I have said these things to you, that in Me you would have peace. In the world you will have tribulation. But take heart, I have overcome the world.

John 16: 33

These were hard times and painful hours for Jesus and for His followers. After the great shouts of greeting from the crowds in the streets that had been ringing out just a few short days before, the let down of these dark hours of the night of Passover must have seemed even more starkly sobering. Jesus had clearly stated for his people to hear that He was going to join the Father. They would be on their own. They didn’t understand. Like these first followers of Christ, we, too, can often feel alone. Life seems to be making demands upon us that are too big and hard for us to handle. Yet, the truth that Jesus proclaimed to His disciples on that night in Jerusalem is every bit as valid and real for us today as it was then.

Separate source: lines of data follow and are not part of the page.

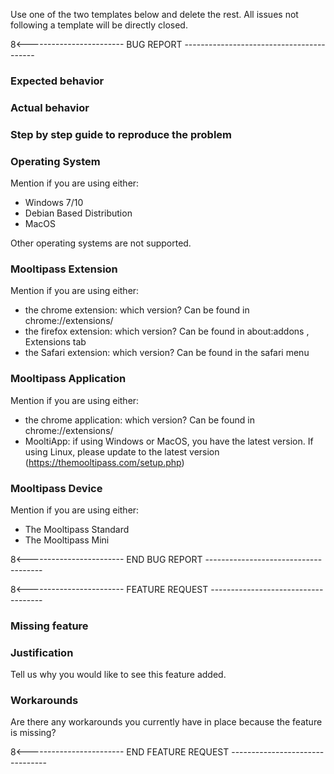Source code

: Use one of the two templates below and delete the rest. All issues not following a template will be directly closed.

8<------------------------ BUG REPORT -----------------------------------------
### Expected behavior

### Actual behavior

### Step by step guide to reproduce the problem

### Operating System
Mention if you are using either:
- Windows 7/10
- Debian Based Distribution
- MacOS  
  
Other operating systems are not supported.

### Mooltipass Extension
Mention if you are using either:
- the chrome extension: which version? Can be found in chrome://extensions/
- the firefox extension: which version? Can be found in about:addons , Extensions tab
- the Safari extension: which version? Can be found in the safari menu

### Mooltipass Application
Mention if you are using either:
- the chrome application: which version? Can be found in chrome://extensions/
- MooltiApp: if using Windows or MacOS, you have the latest version. If using Linux, please update to the latest version (https://themooltipass.com/setup.php)

### Mooltipass Device
Mention if you are using either:
- The Mooltipass Standard
- The Mooltipass Mini

8<------------------------ END BUG REPORT -------------------------------------


8<------------------------ FEATURE REQUEST ------------------------------------
### Missing feature

### Justification
Tell us why you would like to see this feature added.

### Workarounds
Are there any workarounds you currently have in place because the feature is missing?

8<------------------------ END FEATURE REQUEST --------------------------------
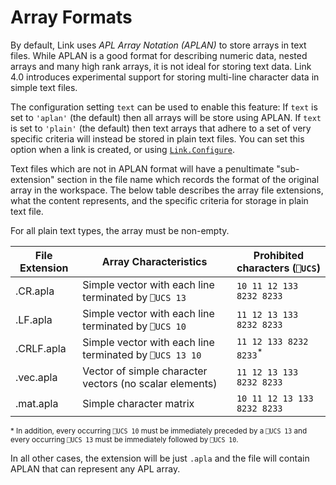 # Array Formats

By default, Link uses *APL Array Notation (APLAN)* to store arrays in text files. While APLAN is a good format for describing numeric data, nested arrays and many high rank arrays, it is not ideal for storing text data. Link 4.0 introduces experimental support for storing multi-line character data in simple text files.

The configuration setting `text` can be used to enable this feature: If `text` is set to `'aplan'` (the default) then all arrays will be store using APLAN. If `text` is set to `'plain'` (the default) then text arrays that adhere to a set of very specific criteria will instead be stored in plain text files. You can set this option when a link is created, or using [`Link.Configure`](../API/Link.Configure).

Text files which are not in APLAN format will have a penultimate "sub-extension" section in the file name which records the format of the original array in the workspace. The below table describes the array file extensions, what the content represents, and the specific criteria for storage in plain text file.

For all plain text types, the array must be non-empty.

| File Extension | Array Characteristics                                  | Prohibited characters (`⎕UCS`)
| -------------- | ------------------------------------------------------ | ------------------------------
| .CR.apla       | Simple vector with each line terminated by `⎕UCS 13`   | `10 11 12 133 8232 8233`
| .LF.apla       | Simple vector with each line terminated by `⎕UCS 10`   | `11 12 13 133 8232 8233`
| .CRLF.apla     | Simple vector with each line terminated by `⎕UCS 13 10`| `11 12 133 8232 8233`<sup>*</sup>
| .vec.apla      | Vector of simple character vectors (no scalar elements)| `11 12 13 133 8232 8233`
| .mat.apla      | Simple character matrix                                | `10 11 12 13 133 8232 8233`

<sup>* In addition, every occurring `⎕UCS 10` must be immediately preceded by a `⎕UCS 13` and every occurring `⎕UCS 13` must be immediately followed by `⎕UCS 10`.</sup>

In all other cases, the extension will be just `.apla` and the file will contain APLAN that can represent any APL array.
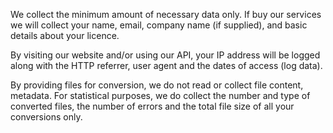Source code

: We collect the minimum amount of necessary data only. If buy our services we will collect your name, email, company name (if supplied), and basic details about your licence.

By visiting our website and/or using our API, your IP address will be logged along with the HTTP referrer, user agent and the dates of access (log data).

By providing files for conversion, we do not read or collect file content, metadata. For statistical purposes, we do collect the number and type of converted files, the number of errors and the total file size of all your conversions only.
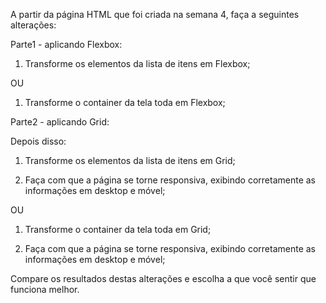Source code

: A partir da página HTML que foi criada na semana 4, faça a seguintes alterações:

Parte1 - aplicando Flexbox:

1. Transforme os elementos da lista de itens em Flexbox;

OU

1. Transforme o container da tela toda em Flexbox;



Parte2 - aplicando Grid:

Depois disso:

1. Transforme os elementos da lista de itens em Grid;

2. Faça com que a página se torne responsiva, exibindo corretamente as informações em desktop e móvel;

OU

1. Transforme o container da tela toda em Grid;

2. Faça com que a página se torne responsiva, exibindo corretamente as informações em desktop e móvel;



Compare os resultados destas alterações e escolha a que você sentir que funciona melhor.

One of God’s great strengths is His truthfulness. He lets us know what is on His mind, and He never holds back on the truth even when it might seem painful or hard. Also, He doesn’t try to make us think that life will be perfectly calm and safe after we commit to following Him. We live in a world that has been antagonistic to God for a very long time, and our modern environment has done nothing to change that hard reality. I know that when I honestly search my own heart and view the way that I think and act in the light of God’s righteousness that there can be a very large disconnect. The perfect obedience of Christ is what I desire to see reflected in my mirror, but it is the faithlessness and disobedience of Adam that I too often encounter there. The world with its pressures to conform and to join in has a great pull upon our hearts and minds; yet, Christ exerts an even greater attraction.

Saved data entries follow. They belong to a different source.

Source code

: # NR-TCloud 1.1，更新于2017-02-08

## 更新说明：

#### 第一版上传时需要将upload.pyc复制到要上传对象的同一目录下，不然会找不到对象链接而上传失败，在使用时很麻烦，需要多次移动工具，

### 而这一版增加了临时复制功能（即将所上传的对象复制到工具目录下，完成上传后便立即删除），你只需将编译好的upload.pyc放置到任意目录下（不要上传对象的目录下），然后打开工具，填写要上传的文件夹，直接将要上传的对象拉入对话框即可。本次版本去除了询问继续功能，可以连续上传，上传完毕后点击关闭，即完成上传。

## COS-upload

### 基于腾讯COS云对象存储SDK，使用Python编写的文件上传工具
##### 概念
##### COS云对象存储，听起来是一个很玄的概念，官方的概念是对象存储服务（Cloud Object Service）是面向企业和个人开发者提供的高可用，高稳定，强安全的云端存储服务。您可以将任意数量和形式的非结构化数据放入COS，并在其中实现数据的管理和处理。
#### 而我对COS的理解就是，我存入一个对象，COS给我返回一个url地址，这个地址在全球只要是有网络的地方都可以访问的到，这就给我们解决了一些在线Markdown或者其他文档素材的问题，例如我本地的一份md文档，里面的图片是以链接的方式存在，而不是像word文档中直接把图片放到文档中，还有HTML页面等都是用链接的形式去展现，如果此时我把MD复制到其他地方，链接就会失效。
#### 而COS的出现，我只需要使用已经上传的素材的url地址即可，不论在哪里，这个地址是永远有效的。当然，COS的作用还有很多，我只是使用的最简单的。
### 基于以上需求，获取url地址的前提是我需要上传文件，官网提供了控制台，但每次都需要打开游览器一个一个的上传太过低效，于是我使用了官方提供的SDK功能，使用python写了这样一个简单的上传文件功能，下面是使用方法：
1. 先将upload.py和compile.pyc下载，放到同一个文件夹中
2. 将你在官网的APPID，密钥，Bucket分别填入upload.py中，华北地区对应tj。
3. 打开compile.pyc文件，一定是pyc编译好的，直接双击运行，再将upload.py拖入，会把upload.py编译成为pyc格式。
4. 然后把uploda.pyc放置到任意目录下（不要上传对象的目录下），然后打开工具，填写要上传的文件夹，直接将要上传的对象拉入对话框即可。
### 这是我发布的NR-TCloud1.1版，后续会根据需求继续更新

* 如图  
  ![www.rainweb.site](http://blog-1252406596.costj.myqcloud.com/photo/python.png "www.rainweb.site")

Jesus speaks to my troubled soul and He says that I can be at peace. In Him I do find the reassurance that even the very hardest of things that I will encounter in this world are things that He has experienced and has defeated. Christ takes my weakness and the brokenness of my life into His loving hands. He doesn’t just apply a dressing to my wounds or a splint to my broken bones; rather, He breaths healing and restoration into the core of my being. Even when the turmoil is swirling about me, Christ reassures me that He is here and thus, I can be dwelling in the center of His peace. There is no place and no event that is beyond His reach. Everything in this world is subject to His rule. So, in Christ we too can face the world with absolute confidence knowing that we too are victorious.